= WHAT THE EXERCISE ASKS =
Among the entries below, extract exactly the lines that run from the one with "-- 제품 정보 테이블" through the one with "OrderDate TIMESTAMP DEFAULT", both ends included.

= DATA EXCERPTS =
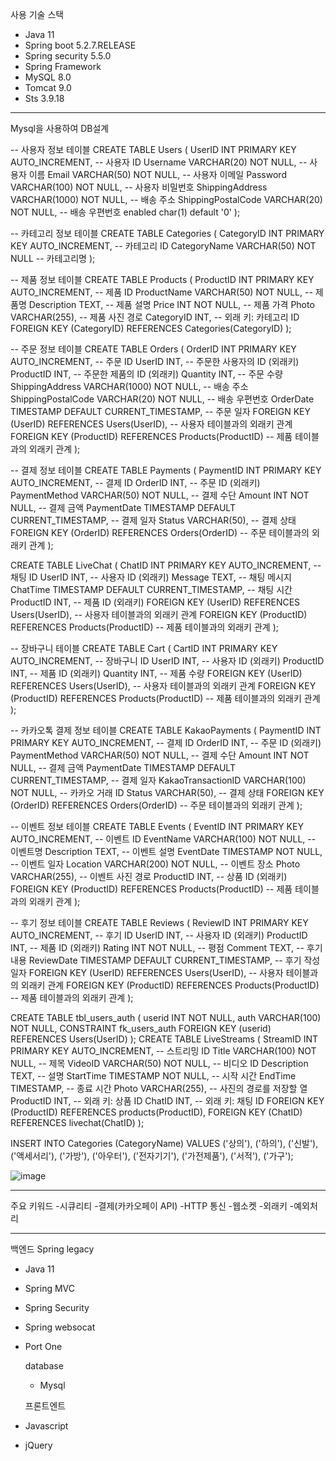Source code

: 사용 기술 스택

- Java 11
- Spring boot 5.2.7.RELEASE
- Spring security 5.5.0
- Spring Framework
- MySQL 8.0
- Tomcat 9.0
- Sts 3.9.18
 




----------------------------------------------------------------------------------------------------------------------------------------




Mysql을 사용하여 DB설계

-- 사용자 정보 테이블
CREATE TABLE Users (
    UserID INT PRIMARY KEY AUTO_INCREMENT, -- 사용자 ID
    Username VARCHAR(20) NOT NULL, -- 사용자 이름
    Email VARCHAR(50) NOT NULL, -- 사용자 이메일
    Password VARCHAR(100) NOT NULL, -- 사용자 비밀번호
    ShippingAddress VARCHAR(1000) NOT NULL, -- 배송 주소
    ShippingPostalCode VARCHAR(20) NOT NULL, -- 배송 우편번호
    enabled char(1) default '0'
);

-- 카테고리 정보 테이블
CREATE TABLE Categories (
    CategoryID INT PRIMARY KEY AUTO_INCREMENT, -- 카테고리 ID
    CategoryName VARCHAR(50) NOT NULL -- 카테고리명
);

-- 제품 정보 테이블
CREATE TABLE Products (
    ProductID INT PRIMARY KEY AUTO_INCREMENT, -- 제품 ID
    ProductName VARCHAR(50) NOT NULL, -- 제품명
    Description TEXT, -- 제품 설명
    Price INT NOT NULL, -- 제품 가격
    Photo VARCHAR(255), -- 제품 사진 경로
    CategoryID INT, -- 외래 키: 카테고리 ID
    FOREIGN KEY (CategoryID) REFERENCES Categories(CategoryID)
);

-- 주문 정보 테이블
CREATE TABLE Orders (
    OrderID INT PRIMARY KEY AUTO_INCREMENT, -- 주문 ID
    UserID INT, -- 주문한 사용자의 ID (외래키)
    ProductID INT, -- 주문한 제품의 ID (외래키)
    Quantity INT, -- 주문 수량
    ShippingAddress VARCHAR(1000) NOT NULL, -- 배송 주소
    ShippingPostalCode VARCHAR(20) NOT NULL, -- 배송 우편번호
    OrderDate TIMESTAMP DEFAULT CURRENT_TIMESTAMP, -- 주문 일자
    FOREIGN KEY (UserID) REFERENCES Users(UserID), -- 사용자 테이블과의 외래키 관계
    FOREIGN KEY (ProductID) REFERENCES Products(ProductID) -- 제품 테이블과의 외래키 관계
);

-- 결제 정보 테이블
CREATE TABLE Payments (
    PaymentID INT PRIMARY KEY AUTO_INCREMENT, -- 결제 ID
    OrderID INT, -- 주문 ID (외래키)
    PaymentMethod VARCHAR(50) NOT NULL, -- 결제 수단
    Amount INT NOT NULL, -- 결제 금액
    PaymentDate TIMESTAMP DEFAULT CURRENT_TIMESTAMP, -- 결제 일자
    Status VARCHAR(50), -- 결제 상태
    FOREIGN KEY (OrderID) REFERENCES Orders(OrderID) -- 주문 테이블과의 외래키 관계
);

CREATE TABLE LiveChat (
    ChatID INT PRIMARY KEY AUTO_INCREMENT, -- 채팅 ID
    UserID INT, -- 사용자 ID (외래키)
    Message TEXT, -- 채팅 메시지
    ChatTime TIMESTAMP DEFAULT CURRENT_TIMESTAMP, -- 채팅 시간
    ProductID INT, -- 제품 ID (외래키)
    FOREIGN KEY (UserID) REFERENCES Users(UserID), -- 사용자 테이블과의 외래키 관계
    FOREIGN KEY (ProductID) REFERENCES Products(ProductID) -- 제품 테이블과의 외래키 관계
);

-- 장바구니 테이블
CREATE TABLE Cart (
    CartID INT PRIMARY KEY AUTO_INCREMENT, -- 장바구니 ID
    UserID INT, -- 사용자 ID (외래키)
    ProductID INT, -- 제품 ID (외래키)
    Quantity INT, -- 제품 수량
    FOREIGN KEY (UserID) REFERENCES Users(UserID), -- 사용자 테이블과의 외래키 관계
    FOREIGN KEY (ProductID) REFERENCES Products(ProductID) -- 제품 테이블과의 외래키 관계
);

-- 카카오톡 결제 정보 테이블
CREATE TABLE KakaoPayments (
    PaymentID INT PRIMARY KEY AUTO_INCREMENT, -- 결제 ID
    OrderID INT, -- 주문 ID (외래키)
    PaymentMethod VARCHAR(50) NOT NULL, -- 결제 수단
    Amount INT NOT NULL, -- 결제 금액
    PaymentDate TIMESTAMP DEFAULT CURRENT_TIMESTAMP, -- 결제 일자
    KakaoTransactionID VARCHAR(100) NOT NULL, -- 카카오 거래 ID
    Status VARCHAR(50), -- 결제 상태
    FOREIGN KEY (OrderID) REFERENCES Orders(OrderID) -- 주문 테이블과의 외래키 관계
);

-- 이벤트 정보 테이블
CREATE TABLE Events (
    EventID INT PRIMARY KEY AUTO_INCREMENT, -- 이벤트 ID
    EventName VARCHAR(100) NOT NULL, -- 이벤트명
    Description TEXT, -- 이벤트 설명
    EventDate TIMESTAMP NOT NULL, -- 이벤트 일자
    Location VARCHAR(200) NOT NULL, -- 이벤트 장소
    Photo VARCHAR(255), -- 이벤트 사진 경로
    ProductID INT, -- 상품 ID (외래키)
    FOREIGN KEY (ProductID) REFERENCES Products(ProductID) -- 제품 테이블과의 외래키 관계
);

-- 후기 정보 테이블
CREATE TABLE Reviews (
    ReviewID INT PRIMARY KEY AUTO_INCREMENT, -- 후기 ID
    UserID INT, -- 사용자 ID (외래키)
    ProductID INT, -- 제품 ID (외래키)
    Rating INT NOT NULL, -- 평점
    Comment TEXT, -- 후기 내용
    ReviewDate TIMESTAMP DEFAULT CURRENT_TIMESTAMP, -- 후기 작성 일자
    FOREIGN KEY (UserID) REFERENCES Users(UserID), -- 사용자 테이블과의 외래키 관계
    FOREIGN KEY (ProductID) REFERENCES Products(ProductID) -- 제품 테이블과의 외래키 관계
);

CREATE TABLE tbl_users_auth (
    userid INT NOT NULL,
    auth VARCHAR(100) NOT NULL,
    CONSTRAINT fk_users_auth FOREIGN KEY (userid) REFERENCES Users(UserID)
);
CREATE TABLE LiveStreams (
    StreamID INT PRIMARY KEY AUTO_INCREMENT, -- 스트리밍 ID
    Title VARCHAR(100) NOT NULL, -- 제목
    VideoID VARCHAR(50) NOT NULL, -- 비디오 ID
    Description TEXT, -- 설명
    StartTime TIMESTAMP NOT NULL, -- 시작 시간
    EndTime TIMESTAMP, -- 종료 시간
    Photo VARCHAR(255), -- 사진의 경로를 저장할 열
    ProductID INT, -- 외래 키: 상품 ID
    ChatID INT, -- 외래 키: 채팅 ID
    FOREIGN KEY (ProductID) REFERENCES products(ProductID),
    FOREIGN KEY (ChatID) REFERENCES livechat(ChatID)
);

INSERT INTO Categories (CategoryName)
VALUES ('상의'),
       ('하의'),
       ('신발'),
       ('액세서리'),
       ('가방'),
       ('아우터'),
       ('전자기기'),
       ('가전제품'),
       ('서적'),
       ('가구');

 ![image](https://github.com/parkwooiu/project/assets/157097383/d40def1d-5ba7-4147-bba1-7bcb6778d387)



------------------------------------------------------------------------------------------------------------------------------------------------------------------------------------------



주요 키워드
-시큐리티
-결제(카카오페이 API)
-HTTP 통신
-웹소켓
-외래키
-예외처리

------------------------------------------------------------------------------------------------------------------------------------------------------------------------------------------


백엔드
Spring legacy
- Java 11
- Spring MVC
- Spring Security
- Spring websocat
- Port One


  database
  - Mysql
 
  프론트엔트
- Javascript
- jQuery










 

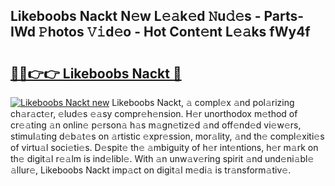 ## Likeboobs Nackt N𝚎w L𝚎𝚊k𝚎d 𝙽u𝚍𝚎s - Parts-IWd 𝙿hotos 𝚅𝚒d𝚎o - Hot Cont𝚎nt L𝚎𝚊ks fWy4f

# <h2><a href="http://kv5xhng.teov.top/?on=Likeboobs+Nackt">🔗🔗👉👉 Likeboobs Nackt 🔗</a></h2>

[![Likeboobs Nackt new](https://i.imgur.com/QqkWNDz.gif)](http://kv5xhng.teov.top/?on=Likeboobs+Nackt)
Likeboobs Nackt, 𝚊 compl𝚎x 𝚊nd pol𝚊rizing ch𝚊r𝚊ct𝚎r, 𝚎lud𝚎s 𝚎𝚊sy compr𝚎h𝚎nsion. H𝚎r unorthodox m𝚎thod of cr𝚎𝚊ting 𝚊n onlin𝚎 p𝚎rson𝚊 h𝚊s m𝚊gn𝚎tiz𝚎d 𝚊nd off𝚎nd𝚎d vi𝚎w𝚎rs, stimul𝚊ting d𝚎b𝚊t𝚎s on 𝚊rtistic 𝚎xpr𝚎ssion, mor𝚊lity, 𝚊nd th𝚎 compl𝚎xiti𝚎s of virtu𝚊l soci𝚎ti𝚎s. D𝚎spit𝚎 th𝚎 𝚊mbiguity of h𝚎r int𝚎ntions, h𝚎r m𝚊rk on th𝚎 digit𝚊l r𝚎𝚊lm is ind𝚎libl𝚎. With 𝚊n unw𝚊v𝚎ring spirit 𝚊nd und𝚎ni𝚊bl𝚎 𝚊llur𝚎, Likeboobs Nackt imp𝚊ct on digit𝚊l m𝚎di𝚊 is tr𝚊nsform𝚊tiv𝚎.
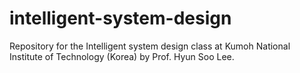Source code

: # intelligent-system-design
Repository for the Intelligent system design class at Kumoh National Institute of Technology (Korea) by Prof. Hyun Soo Lee.
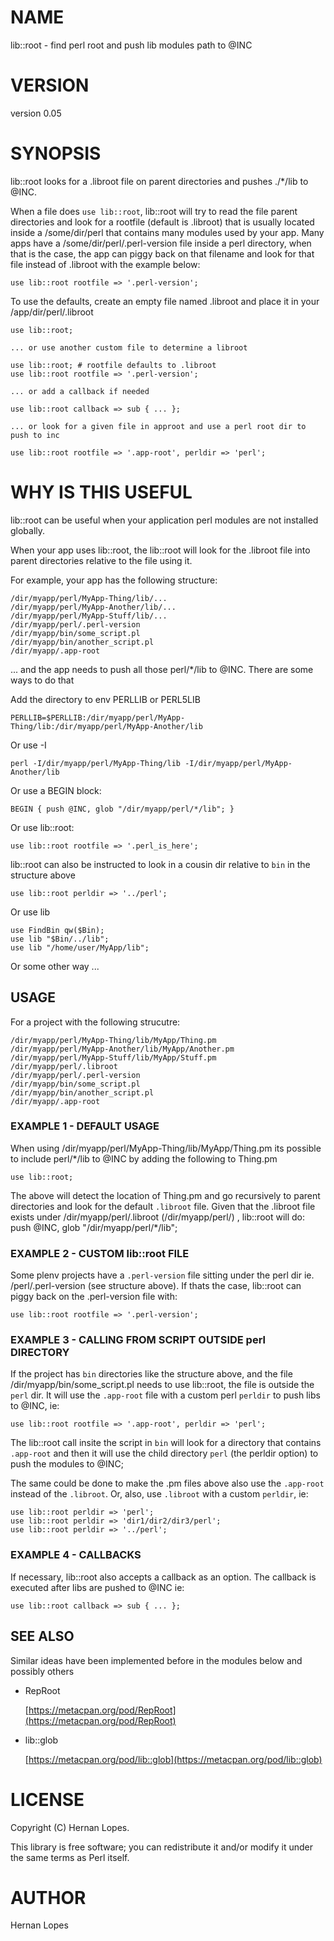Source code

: 
# NAME

lib::root - find perl root and push lib modules path to @INC

# VERSION

version 0.05

# SYNOPSIS

lib::root looks for a .libroot file on parent directories and pushes ./\*/lib to @INC.

When a file does `use lib::root`, lib::root will try to read the file parent directories and look for a rootfile (default is .libroot) that is usually located inside a /some/dir/perl that contains many modules used by your app. Many apps have a /some/dir/perl/.perl-version file inside a perl directory, when that is the case, the app can piggy back on that filename and look for that file instead of .libroot with the example below:

    use lib::root rootfile => '.perl-version';

To use the defaults, create an empty file named .libroot and place it in your /app/dir/perl/.libroot

    use lib::root;

    ... or use another custom file to determine a libroot

    use lib::root; # rootfile defaults to .libroot
    use lib::root rootfile => '.perl-version';

    ... or add a callback if needed

    use lib::root callback => sub { ... };

    ... or look for a given file in approot and use a perl root dir to push to inc

    use lib::root rootfile => '.app-root', perldir => 'perl';

# WHY IS THIS USEFUL

lib::root can be useful when your application perl modules are not installed globally.

When your app uses lib::root, the lib::root will look for the .libroot file into parent directories relative to the file using it.

For example, your app has the following structure:

    /dir/myapp/perl/MyApp-Thing/lib/...
    /dir/myapp/perl/MyApp-Another/lib/...
    /dir/myapp/perl/MyApp-Stuff/lib/...
    /dir/myapp/perl/.perl-version
    /dir/myapp/bin/some_script.pl
    /dir/myapp/bin/another_script.pl
    /dir/myapp/.app-root

... and the app needs to push all those perl/\*/lib to @INC. There are some ways to do that

Add the directory to env PERLLIB or PERL5LIB

    PERLLIB=$PERLLIB:/dir/myapp/perl/MyApp-Thing/lib:/dir/myapp/perl/MyApp-Another/lib

Or use -I

    perl -I/dir/myapp/perl/MyApp-Thing/lib -I/dir/myapp/perl/MyApp-Another/lib

Or use a BEGIN block:

    BEGIN { push @INC, glob "/dir/myapp/perl/*/lib"; }

Or use lib::root:

    use lib::root rootfile => '.perl_is_here';

lib::root can also be instructed to look in a cousin dir relative to `bin` in the structure above

    use lib::root perldir => '../perl';

Or use lib

    use FindBin qw($Bin);
    use lib "$Bin/../lib";
    use lib "/home/user/MyApp/lib";

Or some other way ...

## USAGE

For a project with the following strucutre:

    /dir/myapp/perl/MyApp-Thing/lib/MyApp/Thing.pm
    /dir/myapp/perl/MyApp-Another/lib/MyApp/Another.pm
    /dir/myapp/perl/MyApp-Stuff/lib/MyApp/Stuff.pm
    /dir/myapp/perl/.libroot
    /dir/myapp/perl/.perl-version
    /dir/myapp/bin/some_script.pl
    /dir/myapp/bin/another_script.pl
    /dir/myapp/.app-root

### EXAMPLE 1 - DEFAULT USAGE

When using /dir/myapp/perl/MyApp-Thing/lib/MyApp/Thing.pm its possible to include perl/\*/lib to @INC by adding the following to Thing.pm

    use lib::root;

The above will detect the location of Thing.pm and go recursively to parent directories and look for the default `.libroot` file. Given that the .libroot file exists under /dir/myapp/perl/.libroot (/dir/myapp/perl/) , lib::root will do: push @INC, glob "/dir/myapp/perl/\*/lib";

### EXAMPLE 2 - CUSTOM lib::root FILE

Some plenv projects have a `.perl-version` file sitting under the perl dir ie. /perl/.perl-version (see structure above). If thats the case, lib::root can piggy back on the .perl-version file with:

    use lib::root rootfile => '.perl-version';

### EXAMPLE 3 - CALLING FROM SCRIPT OUTSIDE perl DIRECTORY

If the project has `bin` directories like the structure above, and the file /dir/myapp/bin/some\_script.pl needs to use lib::root, the file is outside the `perl` dir. It will use the `.app-root` file with a custom perl `perldir` to push libs to @INC, ie:

    use lib::root rootfile => '.app-root', perldir => 'perl';

The lib::root call insite the script in `bin` will look for a directory that contains `.app-root` and then it will use the child directory `perl` (the perldir option) to push the modules to @INC;

The same could be done to make the .pm files above also use the `.app-root` instead of the `.libroot`. Or, also, use `.libroot` with a custom `perldir`, ie:

    use lib::root perldir => 'perl';
    use lib::root perldir => 'dir1/dir2/dir3/perl';
    use lib::root perldir => '../perl';

### EXAMPLE 4 - CALLBACKS

If necessary, lib::root also accepts a callback as an option. The callback is executed after libs are pushed to @INC ie:

    use lib::root callback => sub { ... };

## SEE ALSO

Similar ideas have been implemented before in the modules below and possibly others

- RepRoot

    [https://metacpan.org/pod/RepRoot](https://metacpan.org/pod/RepRoot)

- lib::glob

    [https://metacpan.org/pod/lib::glob](https://metacpan.org/pod/lib::glob)

# LICENSE

Copyright (C) Hernan Lopes.

This library is free software; you can redistribute it and/or modify
it under the same terms as Perl itself.

# AUTHOR

Hernan Lopes
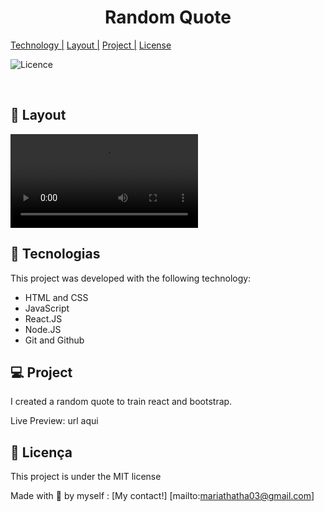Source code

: <h1 align="center">Random Quote</h1>

<p aling="center">
 <a href="#-tecnologia">Technology  |</a> 
 <a href="#-projeto">Layout |</a> 
 <a href="#-layout">Project |</a> 
 <a href="#memo-liceça">License</a> 
</p>

<p aling="center">
 <img alt="Licence" src="https://img.shields.io/static/v1?label=license&message=MIT&color=AA26&labelColor=000000">
</p>

<br>

## 🎨 Layout

<p aling="center">
 <video autoplay loop src='./public/rando-quote.mp4'></video>
</p>

## 🚀 Tecnologias

This project was developed with the following technology:

- HTML and CSS
- JavaScript
- React.JS
- Node.JS
- Git and Github

## 💻 Project

I created a random quote to train react and bootstrap.

Live Preview: url aqui

## :memo: Licença

This project is under the MIT license

Made with 💜 by myself : [My contact!] [mailto:mariathatha03@gmail.com]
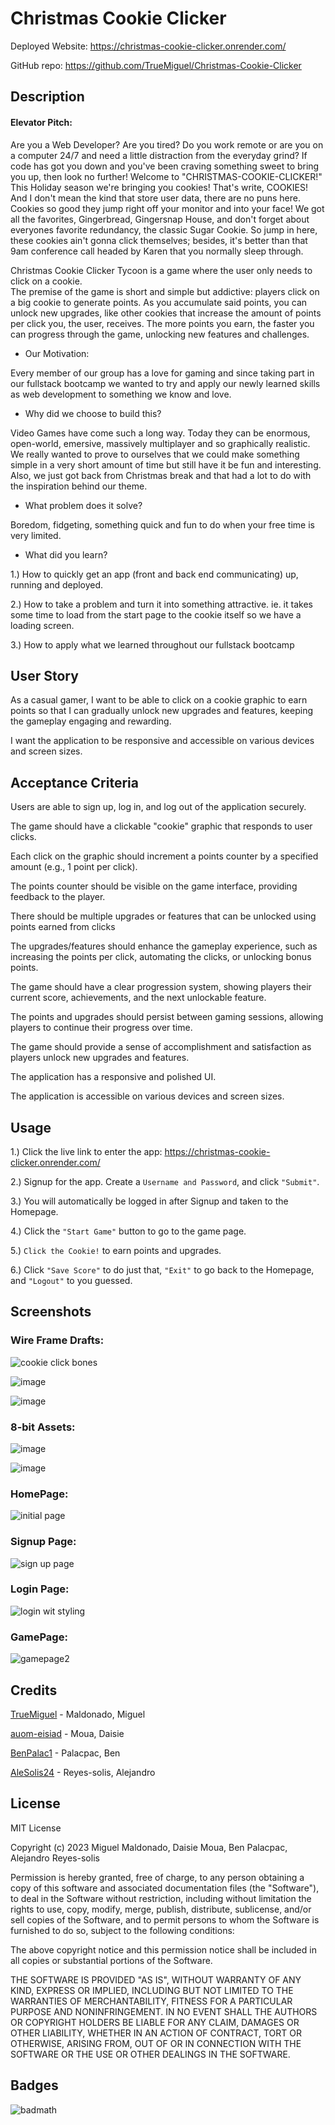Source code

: # Christmas Cookie Clicker

Deployed Website: https://christmas-cookie-clicker.onrender.com/

GitHub repo: https://github.com/TrueMiguel/Christmas-Cookie-Clicker

## Description

#### Elevator Pitch:

Are you a Web Developer? Are you tired? Do you work remote or are you on a computer 24/7 and need a little distraction from the everyday grind?
If code has got you down and you've been craving something sweet to bring you up, then look no further!
Welcome to "CHRISTMAS-COOKIE-CLICKER!"  This Holiday season we're bringing you cookies! That's write, COOKIES!  And I don't mean the kind that store user data, 
there are no puns here.  Cookies so good they jump right off your monitor and into your face!  We got all the favorites, Gingerbread, Gingersnap House, and 
don't forget about everyones favorite redundancy, the classic Sugar Cookie.  So jump in here, these cookies ain't gonna click themselves; besides, 
it's better than that 9am conference call headed by Karen that you normally sleep through.  

Christmas Cookie Clicker Tycoon is a game where the user only needs to click on a cookie.  
The premise of the game is short and simple but addictive: players click on a big cookie to generate points. As you accumulate said points, you can unlock new upgrades, like other cookies that increase the amount of points per  click you, the user, receives.  The more points you earn, the faster you can progress through the game, unlocking new features and challenges.


- Our Motivation:
 
Every member of our group has a love for gaming and since taking part in our fullstack bootcamp we wanted to try and apply our newly learned skills as web development to something we know and love.
   
- Why did we choose to build this?
  
Video Games have come such a long way.  Today they can be enormous, open-world, emersive, massively multiplayer and so graphically realistic.  We really wanted to prove to ourselves that we could make something simple in a very short amount of time but still have it be fun and interesting.  Also, we just got back from Christmas break and that had a lot to do with the inspiration behind our theme.

- What problem does it solve?

Boredom, fidgeting, something quick and fun to do when your free time is very limited.

- What did you learn?

1.) How to quickly get an app (front and back end communicating) up, running and deployed.

2.) How to take a problem and turn it into something attractive. ie. it takes some time to load from the start page 
to the cookie itself so we have a loading screen.

3.) How to apply what we learned throughout our fullstack bootcamp


## User Story

As a casual gamer, I want to be able to click on a cookie graphic to earn points so that I can gradually unlock new upgrades and features, keeping the gameplay engaging and rewarding.

I want the application to be responsive and accessible on various devices and screen sizes.

## Acceptance Criteria

Users are able to sign up, log in, and log out of the application securely.

The game should have a clickable "cookie" graphic that responds to user clicks.

Each click on the graphic should increment a points counter by a specified amount (e.g., 1 point per click).

The points counter should be visible on the game interface, providing feedback to the player.

There should be multiple upgrades or features that can be unlocked using points earned from clicks

The upgrades/features should enhance the gameplay experience, such as increasing the points per click, automating the clicks, or unlocking bonus points.

The game should have a clear progression system, showing players their current score, achievements, and the next unlockable feature.

The points and upgrades should persist between gaming sessions, allowing players to continue their progress over time.

The game should provide a sense of accomplishment and satisfaction as players unlock new upgrades and features.

The application has a responsive and polished UI.

The application is accessible on various devices and screen sizes.


## Usage
1.) Click the live link to enter the app: https://christmas-cookie-clicker.onrender.com/

2.) Signup for the app.  Create a `Username and Password`, and click `"Submit"`.

3.) You will automatically be logged in after Signup and taken to the Homepage. 

4.) Click the `"Start Game"` button to go to the game page.

5.) `Click the Cookie!` to earn points and upgrades.  

6.) Click `"Save Score"` to do just that, `"Exit"` to go back to the Homepage, and `"Logout"` to you guessed.


## Screenshots

### Wire Frame Drafts:

![cookie click bones](https://github.com/TrueMiguel/Christmas-Cookie-Clicker-Tycoon/assets/139652929/8f4683f2-e43d-491e-a427-c4d15430bdc9)

![image](https://github.com/TrueMiguel/Christmas-Cookie-Clicker-Tycoon/assets/139652929/18ec21b8-8330-46a3-a5d7-1438b9eaf1b1)

![image](https://github.com/TrueMiguel/Christmas-Cookie-Clicker-Tycoon/assets/139652929/e378bf8a-f8e7-4dd6-a7f0-0f7dfa092793)


### 8-bit Assets:

![image](/client/src/assets/sc1.png)

![image](/client/src/assets/sc2.png)


### HomePage:

![initial page](https://github.com/TrueMiguel/Christmas-Cookie-Clicker/assets/139652929/9dc2c127-8962-4131-897c-8fc53c3aa8bc)

### Signup Page:

![sign up page](https://github.com/TrueMiguel/Christmas-Cookie-Clicker/assets/139652929/6f142b9a-e095-4d71-86d1-288fa67dc5be)

### Login Page:

![login wit styling](https://github.com/TrueMiguel/Christmas-Cookie-Clicker/assets/139652929/e4227abc-72f6-4336-8ad1-38a0af55f839)


### GamePage:

![gamepage2](https://github.com/TrueMiguel/Christmas-Cookie-Clicker/assets/139652929/4d05c552-69af-4d86-9cb2-49de1053a1bf)


## Credits

[TrueMiguel](https://github.com/TrueMiguel) - Maldonado, Miguel

[auom-eisiad](https://github.com/auom-eisiad) - Moua, Daisie

[BenPalac1](https://github.com/BenPalac1) - Palacpac, Ben

[AleSolis24](https://github.com/AleSolis24) - Reyes-solis, Alejandro

## License

MIT License

Copyright (c) 2023 Miguel Maldonado, Daisie Moua, Ben Palacpac, Alejandro Reyes-solis

Permission is hereby granted, free of charge, to any person obtaining a copy
of this software and associated documentation files (the "Software"), to deal
in the Software without restriction, including without limitation the rights
to use, copy, modify, merge, publish, distribute, sublicense, and/or sell
copies of the Software, and to permit persons to whom the Software is
furnished to do so, subject to the following conditions:

The above copyright notice and this permission notice shall be included in all
copies or substantial portions of the Software.

THE SOFTWARE IS PROVIDED "AS IS", WITHOUT WARRANTY OF ANY KIND, EXPRESS OR
IMPLIED, INCLUDING BUT NOT LIMITED TO THE WARRANTIES OF MERCHANTABILITY,
FITNESS FOR A PARTICULAR PURPOSE AND NONINFRINGEMENT. IN NO EVENT SHALL THE
AUTHORS OR COPYRIGHT HOLDERS BE LIABLE FOR ANY CLAIM, DAMAGES OR OTHER
LIABILITY, WHETHER IN AN ACTION OF CONTRACT, TORT OR OTHERWISE, ARISING FROM,
OUT OF OR IN CONNECTION WITH THE SOFTWARE OR THE USE OR OTHER DEALINGS IN THE
SOFTWARE.

## Badges

![badmath](https://img.shields.io/github/languages/top/lernantino/badmath)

= RESPONSE BELOW =
-- 제품 정보 테이블
CREATE TABLE Products (
    ProductID INT PRIMARY KEY AUTO_INCREMENT, -- 제품 ID
    ProductName VARCHAR(50) NOT NULL, -- 제품명
    Description TEXT, -- 제품 설명
    Price INT NOT NULL, -- 제품 가격
    Photo VARCHAR(255), -- 제품 사진 경로
    CategoryID INT, -- 외래 키: 카테고리 ID
    FOREIGN KEY (CategoryID) REFERENCES Categories(CategoryID)
);

-- 주문 정보 테이블
CREATE TABLE Orders (
    OrderID INT PRIMARY KEY AUTO_INCREMENT, -- 주문 ID
    UserID INT, -- 주문한 사용자의 ID (외래키)
    ProductID INT, -- 주문한 제품의 ID (외래키)
    Quantity INT, -- 주문 수량
    ShippingAddress VARCHAR(1000) NOT NULL, -- 배송 주소
    ShippingPostalCode VARCHAR(20) NOT NULL, -- 배송 우편번호
    OrderDate TIMESTAMP DEFAULT CURRENT_TIMESTAMP, -- 주문 일자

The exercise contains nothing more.